> Task item
Would you print out all of the data exactly and keep the pictures out of it?
*** Opening of Extracted entries ***
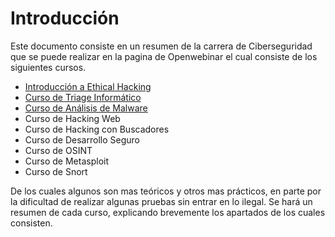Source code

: # Introducción
Este documento consiste en un resumen de la carrera de Ciberseguridad que se puede realizar en la pagina de Openwebinar el cual consiste de los siguientes cursos.

- [Introducción a Ethical Hacking](https://github.com/FranciscoCadena/Resumen-Curso-Ciberseguridad/blob/master/Ethical_Hacking.md)
- [Curso de Triage Informático](https://github.com/FranciscoCadena/Resumen-Curso-Ciberseguridad/blob/master/Triage_Inform%C3%A1tico.md)
- [Curso de Análisis de Malware](https://github.com/FranciscoCadena/Resumen-Curso-Ciberseguridad/blob/master/An%C3%A1lisis_Malware.md)
- Curso de Hacking Web
- Curso de Hacking con Buscadores
- Curso de Desarrollo Seguro
- Curso de OSINT
- Curso de Metasploit
- Curso de Snort

De los cuales algunos son mas teóricos y otros mas prácticos, en parte por la dificultad de realizar algunas pruebas sin entrar en lo ilegal.
Se hará un resumen de cada curso, explicando brevemente los apartados de los cuales consisten. 
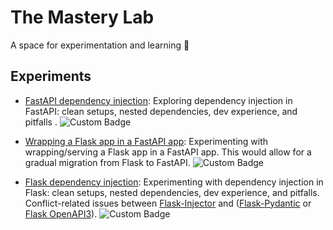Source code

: # The Mastery Lab

A space for experimentation and learning 🚀

## Experiments

- [FastAPI dependency injection](fast-api-dependency-injection-poc/README.md): Exploring dependency injection in FastAPI: clean setups, nested dependencies, dev experience, and pitfalls . ![Custom Badge](https://img.shields.io/badge/Outcome-Success-brightgreen)

- [Wrapping a Flask app in a FastAPI app](fast-api-mount-flask-app-poc/README.md): Experimenting with wrapping/serving a Flask app in a FastAPI app. This would allow for a gradual migration from Flask to FastAPI. ![Custom Badge](https://img.shields.io/badge/Outcome-Success-brightgreen)

- [Flask dependency injection](flask-dependency-injection-poc/README.md): Experimenting with dependency injection in Flask: clean setups, nested dependencies, dev experience, and pitfalls. Conflict-related issues between [Flask-Injector](https://github.com/python-injector/flask_injector) and ([Flask-Pydantic](https://github.com/bauerji/flask-pydantic) or [Flask OpenAPI3](https://github.com/luolingchun/flask-openapi3)). ![Custom Badge](https://img.shields.io/badge/Outcome-Unresolved-yellow) 
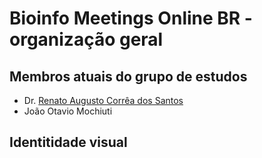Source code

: # Bioinfo Meetings Online BR - organização geral

## Membros atuais do grupo de estudos

 * Dr. [Renato Augusto Corrêa dos Santos](https://scholar.google.com.br/citations?user=22CKgnIAAAAJ)
 * João Otavio Mochiuti

## Identitidade visual

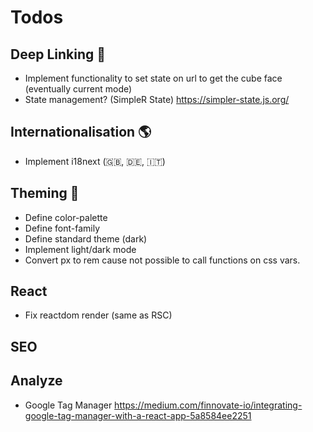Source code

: # Todos

## Deep Linking 🔗

- Implement functionality to set state on url to get the cube face (eventually current mode)
- State management? (SimpleR State) https://simpler-state.js.org/

## Internationalisation 🌎

- Implement i18next (🇬🇧, 🇩🇪, 🇮🇹)

## Theming 🎨

- Define color-palette
- Define font-family
- Define standard theme (dark)
- Implement light/dark mode
- Convert px to rem cause not possible to call functions on css vars.

## React

- Fix reactdom render (same as RSC)

## SEO

## Analyze

- Google Tag Manager https://medium.com/finnovate-io/integrating-google-tag-manager-with-a-react-app-5a8584ee2251
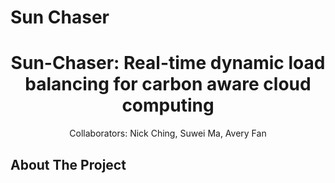 # Sun Chaser
<h1 align="center">Sun-Chaser: Real-time dynamic load balancing for carbon aware cloud computing</h1>
<p align="center">
Collaborators: Nick Ching, Suwei Ma, Avery Fan
</p>



## About The Project
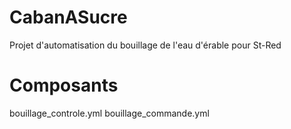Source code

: # CabanASucre

Projet d'automatisation du bouillage de l'eau d'érable pour St-Red

# Composants

bouillage_controle.yml
bouillage_commande.yml

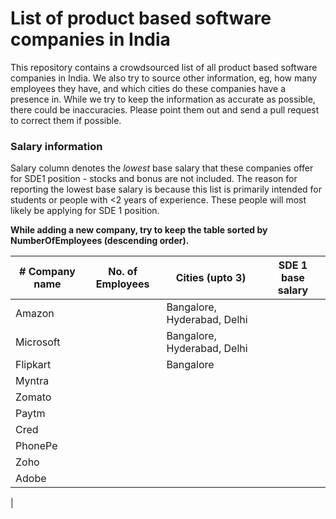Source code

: # List of product based software companies in India

This repository contains a crowdsourced list of all product based software companies in India. We also try to source other information, eg, how many employees they have, and which cities do these companies have a presence in. While we try to keep the information as accurate as possible, there could be inaccuracies. Please point them out and send a pull request to correct them if possible. 

### Salary information 
Salary column denotes the *_lowest_* base salary that these companies offer for SDE1 position - stocks and bonus are not included. The reason for reporting the lowest base salary is because this list is primarily intended for students or people with <2 years of experience. These people will most likely be applying for SDE 1 position. 

**While adding a new company, try to keep the table sorted by NumberOfEmployees (descending order).**


| # Company name | No. of Employees | Cities (upto 3) | SDE 1 base salary |
| --- | --- | --- | --- | 
| Amazon | | Bangalore, Hyderabad, Delhi | | 
| Microsoft | | Bangalore, Hyderabad, Delhi | |
| Flipkart | | Bangalore | | 
| Myntra | | |
| Zomato | | | 
| Paytm | | | 
| Cred | | | 
| PhonePe | | | 
| Zoho | | | 
| Adobe | | | 
|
*** Close of Extracted entries ***
> Exercise output
Source code

: # Introducción
Este documento consiste en un resumen de la carrera de Ciberseguridad que se puede realizar en la pagina de Openwebinar el cual consiste de los siguientes cursos.

- [Introducción a Ethical Hacking](https://github.com/FranciscoCadena/Resumen-Curso-Ciberseguridad/blob/master/Ethical_Hacking.md)
- [Curso de Triage Informático](https://github.com/FranciscoCadena/Resumen-Curso-Ciberseguridad/blob/master/Triage_Inform%C3%A1tico.md)
- [Curso de Análisis de Malware](https://github.com/FranciscoCadena/Resumen-Curso-Ciberseguridad/blob/master/An%C3%A1lisis_Malware.md)
- Curso de Hacking Web
- Curso de Hacking con Buscadores
- Curso de Desarrollo Seguro
- Curso de OSINT
- Curso de Metasploit
- Curso de Snort

De los cuales algunos son mas teóricos y otros mas prácticos, en parte por la dificultad de realizar algunas pruebas sin entrar en lo ilegal.
Se hará un resumen de cada curso, explicando brevemente los apartados de los cuales consisten. 
Source code

: # The Mastery Lab

A space for experimentation and learning 🚀

## Experiments

- [FastAPI dependency injection](fast-api-dependency-injection-poc/README.md): Exploring dependency injection in FastAPI: clean setups, nested dependencies, dev experience, and pitfalls . ![Custom Badge](https://img.shields.io/badge/Outcome-Success-brightgreen)

- [Wrapping a Flask app in a FastAPI app](fast-api-mount-flask-app-poc/README.md): Experimenting with wrapping/serving a Flask app in a FastAPI app. This would allow for a gradual migration from Flask to FastAPI. ![Custom Badge](https://img.shields.io/badge/Outcome-Success-brightgreen)

- [Flask dependency injection](flask-dependency-injection-poc/README.md): Experimenting with dependency injection in Flask: clean setups, nested dependencies, dev experience, and pitfalls. Conflict-related issues between [Flask-Injector](https://github.com/python-injector/flask_injector) and ([Flask-Pydantic](https://github.com/bauerji/flask-pydantic) or [Flask OpenAPI3](https://github.com/luolingchun/flask-openapi3)). ![Custom Badge](https://img.shields.io/badge/Outcome-Unresolved-yellow) 
Source code

: # Bioinfo Meetings Online BR - organização geral

## Membros atuais do grupo de estudos

 * Dr. [Renato Augusto Corrêa dos Santos](https://scholar.google.com.br/citations?user=22CKgnIAAAAJ)
 * João Otavio Mochiuti

## Identitidade visual

Source code

: # Todos

## Deep Linking 🔗

- Implement functionality to set state on url to get the cube face (eventually current mode)
- State management? (SimpleR State) https://simpler-state.js.org/

## Internationalisation 🌎

- Implement i18next (🇬🇧, 🇩🇪, 🇮🇹)

## Theming 🎨

- Define color-palette
- Define font-family
- Define standard theme (dark)
- Implement light/dark mode
- Convert px to rem cause not possible to call functions on css vars.

## React

- Fix reactdom render (same as RSC)

## SEO

## Analyze

- Google Tag Manager https://medium.com/finnovate-io/integrating-google-tag-manager-with-a-react-app-5a8584ee2251
 # Sun Chaser
<h1 align="center">Sun-Chaser: Real-time dynamic load balancing for carbon aware cloud computing</h1>
<p align="center">
Collaborators: Nick Ching, Suwei Ma, Avery Fan
</p>



## About The Project
Source code

: # CabanASucre

Projet d'automatisation du bouillage de l'eau d'érable pour St-Red

# Composants

bouillage_controle.yml
bouillage_commande.yml

Source code

: # List of product based software companies in India

This repository contains a crowdsourced list of all product based software companies in India. We also try to source other information, eg, how many employees they have, and which cities do these companies have a presence in. While we try to keep the information as accurate as possible, there could be inaccuracies. Please point them out and send a pull request to correct them if possible. 

### Salary information 
Salary column denotes the *_lowest_* base salary that these companies offer for SDE1 position - stocks and bonus are not included. The reason for reporting the lowest base salary is because this list is primarily intended for students or people with <2 years of experience. These people will most likely be applying for SDE 1 position. 

**While adding a new company, try to keep the table sorted by NumberOfEmployees (descending order).**


| # Company name | No. of Employees | Cities (upto 3) | SDE 1 base salary |
| --- | --- | --- | --- | 
| Amazon | | Bangalore, Hyderabad, Delhi | | 
| Microsoft | | Bangalore, Hyderabad, Delhi | |
| Flipkart | | Bangalore | | 
| Myntra | | |
| Zomato | | | 
| Paytm | | | 
| Cred | | | 
| PhonePe | | | 
| Zoho | | | 
| Adobe | | | 
|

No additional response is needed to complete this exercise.